## Data for this exercise

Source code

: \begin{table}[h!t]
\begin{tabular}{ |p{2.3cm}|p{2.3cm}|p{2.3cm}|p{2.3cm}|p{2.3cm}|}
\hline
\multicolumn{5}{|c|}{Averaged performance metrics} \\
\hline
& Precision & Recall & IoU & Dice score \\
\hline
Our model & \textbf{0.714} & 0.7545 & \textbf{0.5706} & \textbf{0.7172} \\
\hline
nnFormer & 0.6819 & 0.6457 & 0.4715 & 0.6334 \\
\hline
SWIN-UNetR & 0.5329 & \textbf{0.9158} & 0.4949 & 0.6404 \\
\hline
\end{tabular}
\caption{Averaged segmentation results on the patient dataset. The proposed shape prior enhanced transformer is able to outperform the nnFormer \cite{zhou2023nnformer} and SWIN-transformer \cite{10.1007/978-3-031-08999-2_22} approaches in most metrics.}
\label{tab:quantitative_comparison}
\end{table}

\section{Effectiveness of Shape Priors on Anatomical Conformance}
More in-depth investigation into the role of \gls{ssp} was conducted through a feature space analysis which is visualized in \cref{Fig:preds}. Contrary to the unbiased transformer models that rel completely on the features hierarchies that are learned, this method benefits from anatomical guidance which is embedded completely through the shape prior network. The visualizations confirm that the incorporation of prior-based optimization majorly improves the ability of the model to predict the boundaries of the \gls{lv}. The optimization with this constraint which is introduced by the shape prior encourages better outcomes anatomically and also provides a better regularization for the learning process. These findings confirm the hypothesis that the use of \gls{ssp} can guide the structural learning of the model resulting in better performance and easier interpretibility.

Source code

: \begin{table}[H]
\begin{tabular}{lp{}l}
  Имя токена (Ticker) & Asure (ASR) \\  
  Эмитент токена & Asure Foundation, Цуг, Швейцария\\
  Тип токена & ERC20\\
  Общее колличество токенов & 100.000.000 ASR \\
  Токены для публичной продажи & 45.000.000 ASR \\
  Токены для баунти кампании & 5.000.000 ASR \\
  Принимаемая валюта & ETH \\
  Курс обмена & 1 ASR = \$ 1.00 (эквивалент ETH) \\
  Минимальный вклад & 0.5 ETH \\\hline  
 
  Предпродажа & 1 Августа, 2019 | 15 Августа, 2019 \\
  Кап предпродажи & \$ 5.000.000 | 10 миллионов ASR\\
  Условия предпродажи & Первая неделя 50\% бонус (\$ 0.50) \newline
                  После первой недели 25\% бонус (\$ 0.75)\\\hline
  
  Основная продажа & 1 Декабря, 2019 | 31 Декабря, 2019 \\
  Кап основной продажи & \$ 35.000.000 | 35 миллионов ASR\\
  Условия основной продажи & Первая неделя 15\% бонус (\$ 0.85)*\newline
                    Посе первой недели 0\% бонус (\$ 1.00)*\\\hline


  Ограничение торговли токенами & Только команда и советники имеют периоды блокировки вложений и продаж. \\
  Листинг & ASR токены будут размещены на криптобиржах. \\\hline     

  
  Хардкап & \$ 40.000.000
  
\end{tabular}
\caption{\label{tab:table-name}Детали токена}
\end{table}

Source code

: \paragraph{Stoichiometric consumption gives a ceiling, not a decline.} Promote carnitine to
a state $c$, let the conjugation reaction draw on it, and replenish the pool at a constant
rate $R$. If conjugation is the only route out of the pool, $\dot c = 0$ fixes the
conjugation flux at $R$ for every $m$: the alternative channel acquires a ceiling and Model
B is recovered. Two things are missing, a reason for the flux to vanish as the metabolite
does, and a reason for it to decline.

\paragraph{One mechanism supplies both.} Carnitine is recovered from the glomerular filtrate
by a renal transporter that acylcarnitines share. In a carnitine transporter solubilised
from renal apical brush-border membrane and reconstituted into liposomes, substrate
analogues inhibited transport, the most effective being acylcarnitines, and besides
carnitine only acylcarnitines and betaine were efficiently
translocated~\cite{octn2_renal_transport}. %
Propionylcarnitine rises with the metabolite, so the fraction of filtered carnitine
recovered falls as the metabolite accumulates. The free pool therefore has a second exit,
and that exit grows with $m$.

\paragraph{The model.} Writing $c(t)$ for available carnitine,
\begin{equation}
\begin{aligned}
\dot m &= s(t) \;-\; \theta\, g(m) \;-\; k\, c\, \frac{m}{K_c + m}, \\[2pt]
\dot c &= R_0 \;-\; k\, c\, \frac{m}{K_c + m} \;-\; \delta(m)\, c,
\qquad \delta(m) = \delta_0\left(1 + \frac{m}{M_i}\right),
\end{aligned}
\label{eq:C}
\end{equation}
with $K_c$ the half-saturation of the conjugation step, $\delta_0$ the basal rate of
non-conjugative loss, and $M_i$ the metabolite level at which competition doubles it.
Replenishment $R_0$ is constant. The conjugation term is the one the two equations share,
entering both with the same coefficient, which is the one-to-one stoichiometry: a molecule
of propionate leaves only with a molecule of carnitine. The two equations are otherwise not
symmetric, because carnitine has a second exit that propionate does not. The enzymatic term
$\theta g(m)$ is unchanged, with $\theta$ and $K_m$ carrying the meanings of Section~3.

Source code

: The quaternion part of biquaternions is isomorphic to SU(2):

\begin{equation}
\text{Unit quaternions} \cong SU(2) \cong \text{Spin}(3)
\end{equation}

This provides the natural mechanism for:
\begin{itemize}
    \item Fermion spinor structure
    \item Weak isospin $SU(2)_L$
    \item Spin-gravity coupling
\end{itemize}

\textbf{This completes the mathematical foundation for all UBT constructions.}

* * *

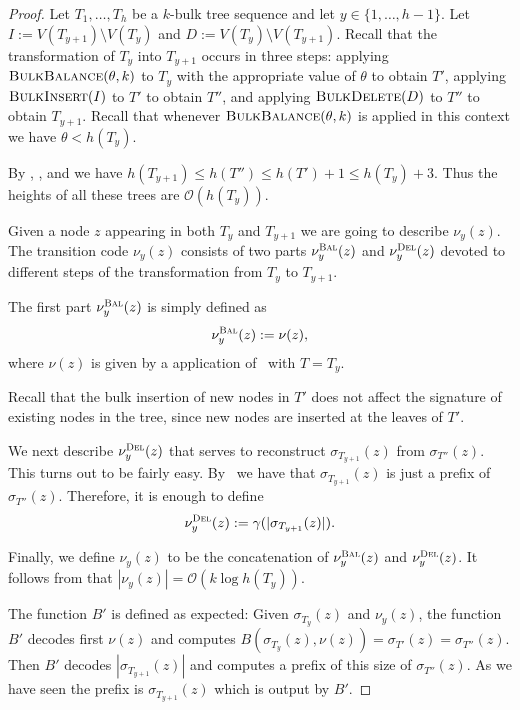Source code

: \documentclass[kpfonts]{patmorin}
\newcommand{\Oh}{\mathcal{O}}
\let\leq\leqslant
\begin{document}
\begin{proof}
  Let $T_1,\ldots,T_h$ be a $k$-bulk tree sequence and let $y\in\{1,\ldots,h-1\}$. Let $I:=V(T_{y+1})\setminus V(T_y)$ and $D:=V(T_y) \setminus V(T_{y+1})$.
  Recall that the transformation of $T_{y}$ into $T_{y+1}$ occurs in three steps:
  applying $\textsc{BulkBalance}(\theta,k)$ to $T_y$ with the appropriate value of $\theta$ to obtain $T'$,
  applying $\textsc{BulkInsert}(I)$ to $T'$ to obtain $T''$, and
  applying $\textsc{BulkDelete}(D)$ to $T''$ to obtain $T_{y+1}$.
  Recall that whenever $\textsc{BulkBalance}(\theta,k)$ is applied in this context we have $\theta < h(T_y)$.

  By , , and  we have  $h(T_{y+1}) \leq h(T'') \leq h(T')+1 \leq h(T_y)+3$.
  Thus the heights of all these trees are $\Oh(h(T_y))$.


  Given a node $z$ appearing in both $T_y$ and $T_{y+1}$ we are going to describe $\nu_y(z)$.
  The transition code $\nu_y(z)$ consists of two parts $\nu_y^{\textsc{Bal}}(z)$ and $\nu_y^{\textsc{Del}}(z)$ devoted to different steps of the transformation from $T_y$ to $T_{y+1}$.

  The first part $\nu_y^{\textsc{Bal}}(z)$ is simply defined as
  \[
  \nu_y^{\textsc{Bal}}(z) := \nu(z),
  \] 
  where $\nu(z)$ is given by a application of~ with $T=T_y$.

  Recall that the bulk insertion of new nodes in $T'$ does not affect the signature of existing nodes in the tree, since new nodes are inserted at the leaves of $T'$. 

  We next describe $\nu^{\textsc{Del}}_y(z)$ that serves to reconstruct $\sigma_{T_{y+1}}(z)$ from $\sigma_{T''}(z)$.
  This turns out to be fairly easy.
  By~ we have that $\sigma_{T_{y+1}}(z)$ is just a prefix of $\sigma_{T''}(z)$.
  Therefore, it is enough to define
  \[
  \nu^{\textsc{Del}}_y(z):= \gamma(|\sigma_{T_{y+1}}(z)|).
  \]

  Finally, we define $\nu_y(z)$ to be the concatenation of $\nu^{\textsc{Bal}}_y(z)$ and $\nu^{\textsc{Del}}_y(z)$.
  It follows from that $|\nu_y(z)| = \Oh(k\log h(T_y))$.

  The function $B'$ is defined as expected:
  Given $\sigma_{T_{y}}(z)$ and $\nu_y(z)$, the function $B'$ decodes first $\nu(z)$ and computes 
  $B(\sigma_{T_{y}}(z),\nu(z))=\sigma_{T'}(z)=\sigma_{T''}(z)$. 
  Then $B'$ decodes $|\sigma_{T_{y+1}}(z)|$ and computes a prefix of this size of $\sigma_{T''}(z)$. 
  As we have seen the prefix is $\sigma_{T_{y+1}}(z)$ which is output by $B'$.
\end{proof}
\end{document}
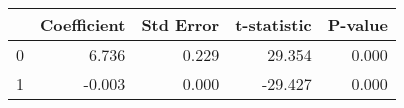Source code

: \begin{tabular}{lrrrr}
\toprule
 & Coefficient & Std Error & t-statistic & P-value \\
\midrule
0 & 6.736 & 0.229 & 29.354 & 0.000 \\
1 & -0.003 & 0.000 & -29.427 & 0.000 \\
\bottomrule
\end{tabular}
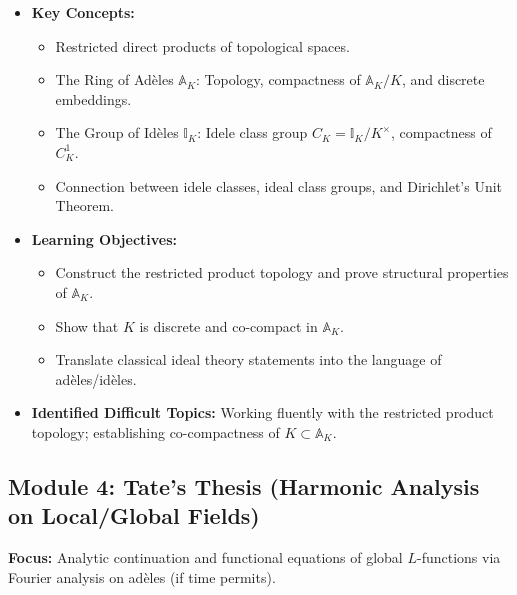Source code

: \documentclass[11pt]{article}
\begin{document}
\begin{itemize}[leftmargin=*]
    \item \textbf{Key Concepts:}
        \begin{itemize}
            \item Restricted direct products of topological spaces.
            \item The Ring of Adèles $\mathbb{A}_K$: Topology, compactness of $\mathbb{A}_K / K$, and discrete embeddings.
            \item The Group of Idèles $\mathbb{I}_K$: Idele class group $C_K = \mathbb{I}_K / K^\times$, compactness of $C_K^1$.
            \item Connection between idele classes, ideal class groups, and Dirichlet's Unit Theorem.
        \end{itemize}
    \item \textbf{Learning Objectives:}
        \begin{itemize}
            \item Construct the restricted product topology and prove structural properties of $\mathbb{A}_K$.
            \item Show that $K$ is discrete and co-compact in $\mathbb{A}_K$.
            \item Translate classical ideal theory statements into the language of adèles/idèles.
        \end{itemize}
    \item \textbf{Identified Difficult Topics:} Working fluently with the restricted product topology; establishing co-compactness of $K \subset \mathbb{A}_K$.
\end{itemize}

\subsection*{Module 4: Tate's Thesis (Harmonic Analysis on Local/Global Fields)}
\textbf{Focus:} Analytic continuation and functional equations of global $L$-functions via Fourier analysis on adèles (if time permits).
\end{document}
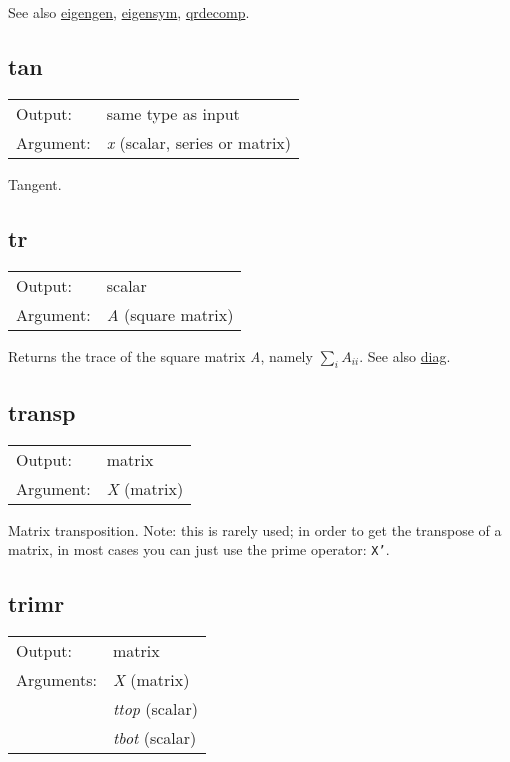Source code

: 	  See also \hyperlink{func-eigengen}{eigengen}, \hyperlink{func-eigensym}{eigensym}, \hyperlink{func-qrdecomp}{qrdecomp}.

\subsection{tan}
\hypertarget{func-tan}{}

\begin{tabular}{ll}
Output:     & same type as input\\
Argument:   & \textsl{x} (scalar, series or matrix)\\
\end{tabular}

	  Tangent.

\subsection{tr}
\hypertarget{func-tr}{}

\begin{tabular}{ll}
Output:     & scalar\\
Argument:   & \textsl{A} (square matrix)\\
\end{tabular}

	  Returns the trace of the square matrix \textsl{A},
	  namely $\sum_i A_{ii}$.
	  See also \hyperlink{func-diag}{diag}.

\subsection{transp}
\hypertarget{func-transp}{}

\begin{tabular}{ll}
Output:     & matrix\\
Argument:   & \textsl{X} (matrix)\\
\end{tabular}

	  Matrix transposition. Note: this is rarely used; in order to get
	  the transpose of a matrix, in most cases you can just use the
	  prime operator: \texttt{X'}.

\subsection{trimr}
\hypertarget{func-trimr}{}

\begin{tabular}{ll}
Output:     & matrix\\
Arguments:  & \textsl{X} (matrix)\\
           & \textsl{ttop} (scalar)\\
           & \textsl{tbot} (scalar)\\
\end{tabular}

--

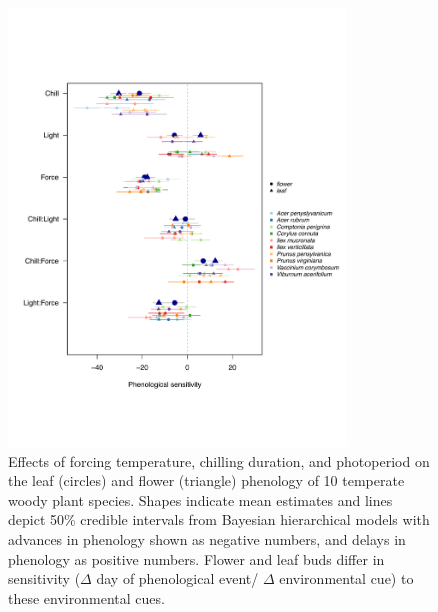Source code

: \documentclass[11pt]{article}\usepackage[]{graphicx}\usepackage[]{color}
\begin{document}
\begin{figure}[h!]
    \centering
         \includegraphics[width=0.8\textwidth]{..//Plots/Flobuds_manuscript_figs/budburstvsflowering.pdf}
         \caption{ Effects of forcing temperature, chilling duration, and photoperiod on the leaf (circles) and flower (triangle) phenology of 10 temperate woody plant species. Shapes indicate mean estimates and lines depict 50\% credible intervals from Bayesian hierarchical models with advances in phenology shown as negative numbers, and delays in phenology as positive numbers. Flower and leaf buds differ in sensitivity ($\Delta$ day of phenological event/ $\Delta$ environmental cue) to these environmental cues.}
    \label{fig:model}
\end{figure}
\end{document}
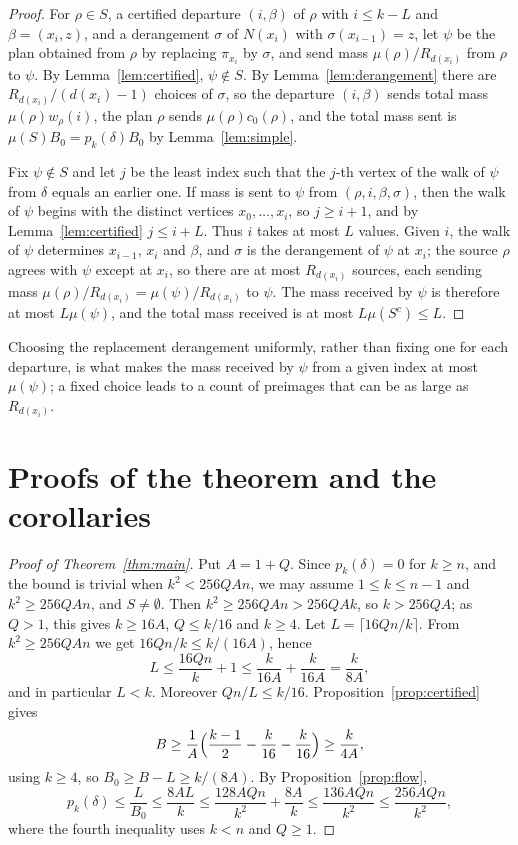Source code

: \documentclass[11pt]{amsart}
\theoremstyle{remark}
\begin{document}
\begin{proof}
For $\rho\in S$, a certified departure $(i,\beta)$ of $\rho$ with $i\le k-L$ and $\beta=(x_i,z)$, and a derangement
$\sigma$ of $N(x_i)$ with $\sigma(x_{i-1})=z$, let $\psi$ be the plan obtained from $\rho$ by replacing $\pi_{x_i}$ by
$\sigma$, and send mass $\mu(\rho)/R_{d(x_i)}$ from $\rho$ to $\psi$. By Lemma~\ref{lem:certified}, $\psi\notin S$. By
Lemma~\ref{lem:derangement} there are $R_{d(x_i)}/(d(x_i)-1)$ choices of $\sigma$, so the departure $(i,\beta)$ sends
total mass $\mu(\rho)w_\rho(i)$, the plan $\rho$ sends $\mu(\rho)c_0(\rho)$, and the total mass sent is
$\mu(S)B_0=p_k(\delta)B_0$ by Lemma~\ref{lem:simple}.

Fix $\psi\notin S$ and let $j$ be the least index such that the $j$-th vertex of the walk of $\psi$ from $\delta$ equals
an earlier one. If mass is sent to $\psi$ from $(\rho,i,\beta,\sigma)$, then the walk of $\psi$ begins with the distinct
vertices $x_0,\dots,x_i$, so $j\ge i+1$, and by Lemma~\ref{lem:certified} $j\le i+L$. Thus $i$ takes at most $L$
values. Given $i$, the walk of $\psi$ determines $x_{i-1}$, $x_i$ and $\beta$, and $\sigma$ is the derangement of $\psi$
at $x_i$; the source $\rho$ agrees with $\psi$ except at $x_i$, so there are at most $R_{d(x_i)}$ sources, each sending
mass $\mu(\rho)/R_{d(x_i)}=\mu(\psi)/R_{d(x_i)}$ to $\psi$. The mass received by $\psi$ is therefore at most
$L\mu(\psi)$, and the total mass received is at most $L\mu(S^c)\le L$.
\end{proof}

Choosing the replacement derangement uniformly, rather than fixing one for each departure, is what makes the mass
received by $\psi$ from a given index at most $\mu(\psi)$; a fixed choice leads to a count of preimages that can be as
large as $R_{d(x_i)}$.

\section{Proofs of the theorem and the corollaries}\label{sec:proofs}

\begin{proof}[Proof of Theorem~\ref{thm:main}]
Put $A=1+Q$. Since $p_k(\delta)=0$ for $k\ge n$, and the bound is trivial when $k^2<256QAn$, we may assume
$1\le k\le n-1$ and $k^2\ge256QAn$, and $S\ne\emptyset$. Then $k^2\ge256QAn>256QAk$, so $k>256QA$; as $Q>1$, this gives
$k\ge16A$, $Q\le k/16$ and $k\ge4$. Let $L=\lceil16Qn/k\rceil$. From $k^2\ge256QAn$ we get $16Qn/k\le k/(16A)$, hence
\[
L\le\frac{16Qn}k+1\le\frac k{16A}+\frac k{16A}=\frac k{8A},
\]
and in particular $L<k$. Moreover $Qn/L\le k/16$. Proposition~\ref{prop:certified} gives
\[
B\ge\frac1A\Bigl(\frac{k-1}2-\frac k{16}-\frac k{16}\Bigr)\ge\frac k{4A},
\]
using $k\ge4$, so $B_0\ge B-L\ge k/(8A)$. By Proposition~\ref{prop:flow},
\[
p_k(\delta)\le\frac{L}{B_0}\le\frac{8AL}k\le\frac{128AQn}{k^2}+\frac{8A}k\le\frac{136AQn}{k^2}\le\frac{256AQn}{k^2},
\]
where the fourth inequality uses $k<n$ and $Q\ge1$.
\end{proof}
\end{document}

## What you are asked to do
Where a line in the records above contains the string "newline", return that line.

## Your response
  Условия предпродажи & Первая неделя 50\% бонус (\$ 0.50) \newline
  Условия основной продажи & Первая неделя 15\% бонус (\$ 0.85)*\newline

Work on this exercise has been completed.